There's a lot you don't say about how much variation might
occur in your data. But here's some code:
#!/usr/bin/perl -w
use strict;
# Dummy up some data
my $html_page = <<END_HTML;
<html>
<head><title>My test page</title></head>
<body>
Stuff stuff stuff
<a href="/f1/show?page=matchup&lid=206&week=8&mid1=2&mid2=4">
Grut garble glump
<a href="/f1/show?page=matchup&lid=206&week=13&mid1=11&mid2=8">
Anderanda manda ander
<a href="/f1/show?page=matchup&lid=206&week=4&mid1=7&mid2=7">
Bottom
</body>
</html>
END_HTML
# if you KNOW the bits will always be in the order above...

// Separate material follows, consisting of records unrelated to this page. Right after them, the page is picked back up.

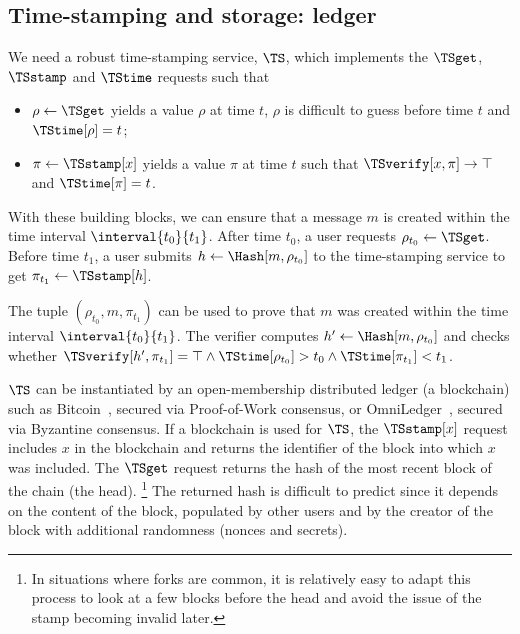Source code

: \subsection{Time-stamping and storage: ledger}%
\label{StorageProperties}\label{timestamp}\label{ledger}

We need a robust time-stamping service, \(\TS\), which implements the \(\TSget\), \(\TSstamp\) and \(\TStime\) requests such that
\begin{itemize}
  \item \(\rho \gets \TSget\) yields a value \(\rho\) at time \(t\), \(\rho\) is difficult to guess before time \(t\) and \(\TStime[\rho] = t\);
  \item \(\pi\gets \TSstamp[x]\) yields a value \(\pi\) at time \(t\) such that \(\TSverify[x, \pi]\to \top\) and \(\TStime[\pi] = t\).
\end{itemize}

With these building blocks, we can ensure that a message \(m\) is created within the time interval \(\interval{t_0}{t_1}\).
After time \(t_0\), a user requests \(\rho_{t_0}\gets \TSget\).
Before time \(t_1\), a user submits \(h\gets \Hash[m, \rho_{t_0}]\) to the time-stamping service to get \(\pi_{t_1}\gets \TSstamp[h]\).

The tuple \((\rho_{t_0}, m, \pi_{t_1})\) can be used to prove that \(m\) was created within the time interval \(\interval{t_0}{t_1}\).
The verifier computes \(h'\gets \Hash[m, \rho_{t_0}]\) and checks whether \(\TSverify[h', \pi_{t_1}] = \top \land \TStime[\rho_{t_0}] > t_0\land 
  \TStime[\pi_{t_1}] < t_1\).

\(\TS\) can be instantiated by an open-membership distributed ledger (\eg a blockchain) such as Bitcoin~\cite{Bitcoin}, secured via Proof-of-Work consensus, or OmniLedger~\cite{OmniLedger}, secured via Byzantine consensus.
If a blockchain is used for \(\TS\), the \(\TSstamp[x]\) request includes \(x\) in the blockchain and returns the identifier of the block into which \(x\) was included.
The \(\TSget\) request returns the hash of the most recent block of the chain (\ie the head).
\footnote{In situations where forks are common, it is relatively easy to adapt this process to look at a few blocks before the head and avoid the issue of the stamp becoming invalid later.}
The returned hash is difficult to predict since it depends on the content of the block, populated by other users and by the creator of the block with additional randomness (\eg nonces and secrets).

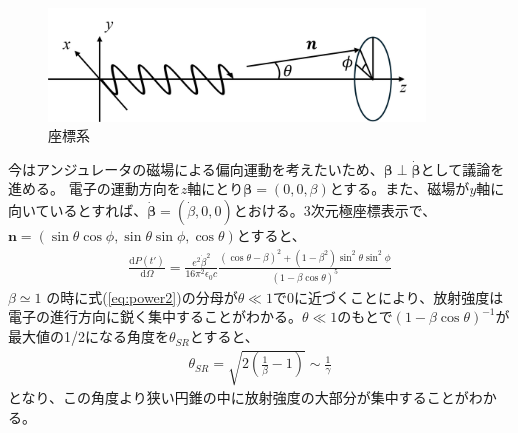 \documentclass[a4paper,11pt,uplatex]{jsbook}
\begin{document}
\begin{figure}[htbp]
  \centering
  \includegraphics[width=10cm]{image/2-cordinate.png}
  \caption{座標系}
\end{figure}
今はアンジュレータの磁場による偏向運動を考えたいため、$\bm{\beta} \perp \bm{\dot{\beta}}$として議論を進める。
電子の運動方向を$z$軸にとり$\bm{\beta} = (0,0,\beta)$とする。また、磁場が$y$軸に向いているとすれば、$\bm{\dot{\beta}} = (\dot{\beta},0,0)$とおける。3次元極座標表示で、$\bm{n} = (\sin\theta\cos\phi,\sin\theta\sin\phi,\cos\theta)$とすると、
\begin{eqnarray}\label{eq:power2}
  \frac{\text{d}P(t')}{\text{d}\Omega} = \frac{e^2\dot{\beta}^2}{16\pi^2 \epsilon_0 c}\frac{(\cos\theta - \beta)^2 + (1-\beta^2)\sin^2\theta\sin^2\phi}{(1-\beta \cos\theta)^5}
\end{eqnarray}
$\beta \simeq 1$ の時に式(\ref{eq:power2})の分母が$\theta \ll 1$で0に近づくことにより、放射強度は電子の進行方向に鋭く集中することがわかる。$\theta \ll 1$のもとで$(1-\beta\cos\theta)^{-1}$が最大値の1/2になる角度を$\theta_{SR}$とすると、
\begin{eqnarray}
  \theta_{SR} = \sqrt{2\left(\frac{1}{\beta} -1\right)} \sim \frac{1}{\gamma}
\end{eqnarray}
となり、この角度より狭い円錐の中に放射強度の大部分が集中することがわかる。
\end{document}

while ( $html_page =~ /&week=(\d+)&mid1=(\d+)&mid2=(\d+)/g ) {
my ($week, $mid1, $mid2) = ($1, $2, $3);
print "week[$week] mid1[$mid1] mid2[$mid2]\n";
# do stuff
}
# if the bits can occur in any order...
while ( $html_page =~ /(<a[^>]+>)/g ) {
my $anchor_txt = $1;
my ($week, $mid1, $mid2);
my $found_all = 1;
unless ( ($week) = $anchor_txt =~ /week=(\d+)/ ) {$found_all = 0}
unless ( ($mid1) = $anchor_txt =~ /mid1=(\d+)/ ) {$found_all = 0}
unless ( ($mid2) = $anchor_txt =~ /mid2=(\d+)/ ) {$found_all = 0}
if ($found_all) {
print "week[$week] mid1[$mid1] mid2[$mid2]\n";
# do stuff
}
else {
print "Oops! Missing bit or extraneous tag.\n";
}
}
The link extractor
$html_page =~ /(<a^>+>)/g
is not safe for all purposes.
But it is a bit more robust than Chady's quick-and-dirty
grabber which assumes that the complete text of only one
tag will appear on any one line.
From the looks of it, it's likely that the
one-line proviso is fine for your data.
If the solutions proposed so far are not flexible enough
to handle your data, give another holler...
Hope this helps. David |